What self-service analytics solutions exist?
In the past, most BI software was designed around data scientists and technical personas. Now, modern BI solutions, such as Yellowfin, offer sophisticated analytical capabilities and tools that are specially tailored for both regular users and trained experts - the best of both worlds.
The Yellowfin platform currently provides several types of tools, leveraging sophisticated AI, machine learning and natural language technologies, that enable anyone to create reports, from the experienced data professional to everyday non-technical business user. Even people who have no prior experience with analytics can begin using our suite, helping open up data-driven analysis and decision-making to more people.

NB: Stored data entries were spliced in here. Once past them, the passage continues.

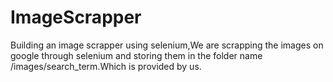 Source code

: # ImageScrapper
Building an image scrapper using selenium,We are scrapping the images on google through selenium and storing them in the folder name /images/search_term.Which is provided by us.

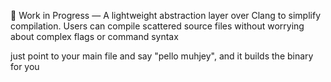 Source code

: 🚧 Work in Progress — A lightweight abstraction layer over Clang to simplify compilation.
Users can compile scattered source files without worrying about complex flags or command syntax

just point to your main file and say "pello muhjey", and it builds the binary for you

1. For business users (consumers): Guided Natural Language Query (Guided NLQ)
Why self-service analytics is a must-have
Deploying self service analytics empowers your business and/or software product customers with easy, intuitive BI tools to make better and faster business decisions. It’s a critical element of any organization today who wishes to democratize access to data and insights for everyone.
If your goal is to drive more data-driven decisions and value for your product or organization, investigating how self-service analytics can help you is key to your checklist.